◆ REQUIRED ACTION
Your answer should be every line of the records that contains the word "longtable", copied as it stands.

(Collected data)
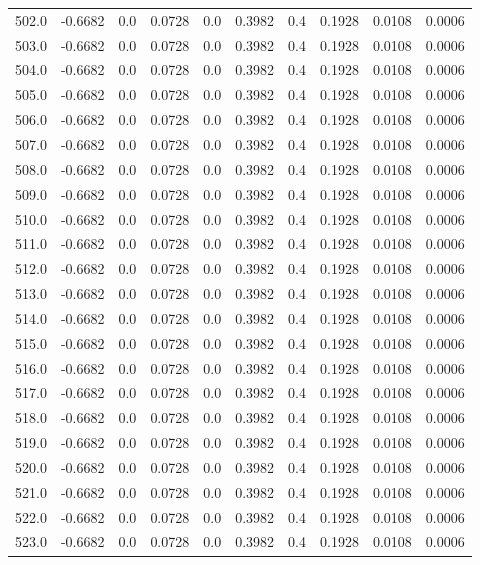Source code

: \begin{longtable}{lrrrrrrrrr}
502.0 & -0.6682 & 0.0 & 0.0728 & 0.0 & 0.3982 & 0.4 & 0.1928 & 0.0108 & 0.0006 \\
503.0 & -0.6682 & 0.0 & 0.0728 & 0.0 & 0.3982 & 0.4 & 0.1928 & 0.0108 & 0.0006 \\
504.0 & -0.6682 & 0.0 & 0.0728 & 0.0 & 0.3982 & 0.4 & 0.1928 & 0.0108 & 0.0006 \\
505.0 & -0.6682 & 0.0 & 0.0728 & 0.0 & 0.3982 & 0.4 & 0.1928 & 0.0108 & 0.0006 \\
506.0 & -0.6682 & 0.0 & 0.0728 & 0.0 & 0.3982 & 0.4 & 0.1928 & 0.0108 & 0.0006 \\
507.0 & -0.6682 & 0.0 & 0.0728 & 0.0 & 0.3982 & 0.4 & 0.1928 & 0.0108 & 0.0006 \\
508.0 & -0.6682 & 0.0 & 0.0728 & 0.0 & 0.3982 & 0.4 & 0.1928 & 0.0108 & 0.0006 \\
509.0 & -0.6682 & 0.0 & 0.0728 & 0.0 & 0.3982 & 0.4 & 0.1928 & 0.0108 & 0.0006 \\
510.0 & -0.6682 & 0.0 & 0.0728 & 0.0 & 0.3982 & 0.4 & 0.1928 & 0.0108 & 0.0006 \\
511.0 & -0.6682 & 0.0 & 0.0728 & 0.0 & 0.3982 & 0.4 & 0.1928 & 0.0108 & 0.0006 \\
512.0 & -0.6682 & 0.0 & 0.0728 & 0.0 & 0.3982 & 0.4 & 0.1928 & 0.0108 & 0.0006 \\
513.0 & -0.6682 & 0.0 & 0.0728 & 0.0 & 0.3982 & 0.4 & 0.1928 & 0.0108 & 0.0006 \\
514.0 & -0.6682 & 0.0 & 0.0728 & 0.0 & 0.3982 & 0.4 & 0.1928 & 0.0108 & 0.0006 \\
515.0 & -0.6682 & 0.0 & 0.0728 & 0.0 & 0.3982 & 0.4 & 0.1928 & 0.0108 & 0.0006 \\
516.0 & -0.6682 & 0.0 & 0.0728 & 0.0 & 0.3982 & 0.4 & 0.1928 & 0.0108 & 0.0006 \\
517.0 & -0.6682 & 0.0 & 0.0728 & 0.0 & 0.3982 & 0.4 & 0.1928 & 0.0108 & 0.0006 \\
518.0 & -0.6682 & 0.0 & 0.0728 & 0.0 & 0.3982 & 0.4 & 0.1928 & 0.0108 & 0.0006 \\
519.0 & -0.6682 & 0.0 & 0.0728 & 0.0 & 0.3982 & 0.4 & 0.1928 & 0.0108 & 0.0006 \\
520.0 & -0.6682 & 0.0 & 0.0728 & 0.0 & 0.3982 & 0.4 & 0.1928 & 0.0108 & 0.0006 \\
521.0 & -0.6682 & 0.0 & 0.0728 & 0.0 & 0.3982 & 0.4 & 0.1928 & 0.0108 & 0.0006 \\
522.0 & -0.6682 & 0.0 & 0.0728 & 0.0 & 0.3982 & 0.4 & 0.1928 & 0.0108 & 0.0006 \\
523.0 & -0.6682 & 0.0 & 0.0728 & 0.0 & 0.3982 & 0.4 & 0.1928 & 0.0108 & 0.0006 \\

\end{longtable}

◆ EXERCISE SOLUTION
: \begin{longtable}{lrrrrrrrrr}
\end{longtable}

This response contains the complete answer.